Deputy Minister of the Directorate-General of Personnel Administration of the Republic of China
- In office 6 February 2012 – ?
- Minister: Wu Tai-cheng Huang Fu-yuan
- Preceded by: self
- Succeeded by: Chu Yung-lung

Deputy Minister of the Central Personnel Administration of the Republic of China
- In office 16 September 2009 – 5 February 2012
- Preceded by: Hwang Giin-Tarng (黃錦堂)
- Succeeded by: self
- In office November 2005 – May 2008
- Preceded by: Li Ruo-yi (李若一)
- Succeeded by: Chung Yee-Lan (鐘昱男)

Personal details
- Born: 1949 (age 76–77)
- Education: Tamkang University (BA) National Chengchi University (MA)

= Yen Chiu-lai =

Taiwanese politician

Yen Chiu-lai (顏秋來 (Yán Qiūlái)) is a Taiwanese politician.

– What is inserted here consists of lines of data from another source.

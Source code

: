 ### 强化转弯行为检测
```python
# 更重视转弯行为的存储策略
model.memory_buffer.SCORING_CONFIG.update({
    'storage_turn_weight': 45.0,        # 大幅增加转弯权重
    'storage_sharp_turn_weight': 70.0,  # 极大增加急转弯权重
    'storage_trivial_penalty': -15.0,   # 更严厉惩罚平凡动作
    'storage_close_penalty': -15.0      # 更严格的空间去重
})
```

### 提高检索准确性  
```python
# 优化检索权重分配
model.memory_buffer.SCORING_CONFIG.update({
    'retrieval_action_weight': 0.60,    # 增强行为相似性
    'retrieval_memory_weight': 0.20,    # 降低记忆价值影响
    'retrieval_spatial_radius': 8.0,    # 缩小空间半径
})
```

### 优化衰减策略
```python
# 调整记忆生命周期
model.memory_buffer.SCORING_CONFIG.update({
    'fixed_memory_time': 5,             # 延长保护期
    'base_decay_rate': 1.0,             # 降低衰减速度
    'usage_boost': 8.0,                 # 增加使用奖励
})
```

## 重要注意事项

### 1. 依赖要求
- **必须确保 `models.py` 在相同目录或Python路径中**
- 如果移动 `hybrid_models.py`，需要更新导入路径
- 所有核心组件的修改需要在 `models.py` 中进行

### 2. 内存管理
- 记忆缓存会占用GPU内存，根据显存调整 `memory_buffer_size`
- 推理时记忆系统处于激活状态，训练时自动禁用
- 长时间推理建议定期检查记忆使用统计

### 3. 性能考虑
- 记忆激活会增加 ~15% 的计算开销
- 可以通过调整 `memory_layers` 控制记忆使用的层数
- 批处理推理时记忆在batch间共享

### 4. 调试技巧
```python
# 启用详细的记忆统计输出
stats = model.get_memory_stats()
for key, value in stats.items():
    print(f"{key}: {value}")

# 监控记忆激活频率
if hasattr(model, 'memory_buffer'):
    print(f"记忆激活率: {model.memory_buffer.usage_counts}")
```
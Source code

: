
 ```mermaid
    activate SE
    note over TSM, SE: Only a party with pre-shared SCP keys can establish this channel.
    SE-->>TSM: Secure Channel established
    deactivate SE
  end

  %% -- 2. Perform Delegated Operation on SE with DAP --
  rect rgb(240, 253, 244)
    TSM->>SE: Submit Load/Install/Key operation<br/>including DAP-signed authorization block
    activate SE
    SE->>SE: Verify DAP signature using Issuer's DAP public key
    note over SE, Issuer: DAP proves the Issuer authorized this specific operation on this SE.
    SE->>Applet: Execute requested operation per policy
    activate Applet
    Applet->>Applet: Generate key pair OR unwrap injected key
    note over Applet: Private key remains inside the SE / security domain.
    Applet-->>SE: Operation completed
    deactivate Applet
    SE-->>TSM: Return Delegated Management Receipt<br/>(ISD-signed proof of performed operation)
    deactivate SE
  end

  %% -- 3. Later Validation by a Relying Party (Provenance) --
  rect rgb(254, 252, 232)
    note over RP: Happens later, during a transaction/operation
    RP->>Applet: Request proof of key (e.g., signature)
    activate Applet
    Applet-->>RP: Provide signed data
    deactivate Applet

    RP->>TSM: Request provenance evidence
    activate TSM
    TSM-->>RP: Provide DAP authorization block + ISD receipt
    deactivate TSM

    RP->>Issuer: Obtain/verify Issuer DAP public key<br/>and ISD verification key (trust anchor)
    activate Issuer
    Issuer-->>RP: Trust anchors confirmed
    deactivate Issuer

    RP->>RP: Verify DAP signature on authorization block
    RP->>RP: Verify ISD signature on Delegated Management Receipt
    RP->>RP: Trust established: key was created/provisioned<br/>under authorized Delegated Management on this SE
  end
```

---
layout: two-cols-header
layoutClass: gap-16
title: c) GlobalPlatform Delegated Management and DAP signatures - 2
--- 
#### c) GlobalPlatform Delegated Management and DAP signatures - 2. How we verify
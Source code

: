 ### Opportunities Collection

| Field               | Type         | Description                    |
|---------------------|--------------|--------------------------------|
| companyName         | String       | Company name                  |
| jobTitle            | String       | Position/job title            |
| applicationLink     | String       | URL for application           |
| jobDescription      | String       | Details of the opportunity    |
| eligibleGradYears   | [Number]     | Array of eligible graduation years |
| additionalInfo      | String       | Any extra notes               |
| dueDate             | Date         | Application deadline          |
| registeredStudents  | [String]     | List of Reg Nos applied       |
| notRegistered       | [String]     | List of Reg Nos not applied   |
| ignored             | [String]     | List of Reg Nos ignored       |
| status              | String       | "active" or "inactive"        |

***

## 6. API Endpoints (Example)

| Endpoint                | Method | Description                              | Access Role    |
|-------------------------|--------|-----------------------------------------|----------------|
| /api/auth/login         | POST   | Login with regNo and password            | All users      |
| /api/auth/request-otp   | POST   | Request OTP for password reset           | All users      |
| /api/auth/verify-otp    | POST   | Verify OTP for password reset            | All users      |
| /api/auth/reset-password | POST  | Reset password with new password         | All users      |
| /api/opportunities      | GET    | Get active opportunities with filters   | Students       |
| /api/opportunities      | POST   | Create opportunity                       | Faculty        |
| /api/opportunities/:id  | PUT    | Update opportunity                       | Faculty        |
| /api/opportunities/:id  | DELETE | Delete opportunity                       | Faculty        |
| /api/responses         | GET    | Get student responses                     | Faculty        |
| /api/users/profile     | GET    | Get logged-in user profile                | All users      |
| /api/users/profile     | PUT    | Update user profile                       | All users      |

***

He served as political Deputy Minister of the Central Personnel Administration (CPA) of the Executive Yuan from 2005 to 2008 and again from 16 September 2009 to 5 February 2012. On 6 February 2012, the CPA was renamed the Directorate-General of Personnel Administration (DGPA). Yen continued to serve as political Deputy Minister of the DGPA.

==Education==
Yen received a bachelor's degree in public administration from Tamkang University in 1981, and a master's in the same field from National Chengchi University in 1986.

==Career==
Yen served in various roles in the CPA from 1989 until 1998, when he moved to the Ministry of Economic Affairs (MOEA). In 2000 he left the MOEA for the Ministry of Civil Service, and in 2004 he returned to the CPA, becoming Deputy Minister in 2005 and serving in this capacity through the CPA-to-DGPA transition in 2012, except for a break from May 2008 to September 2009.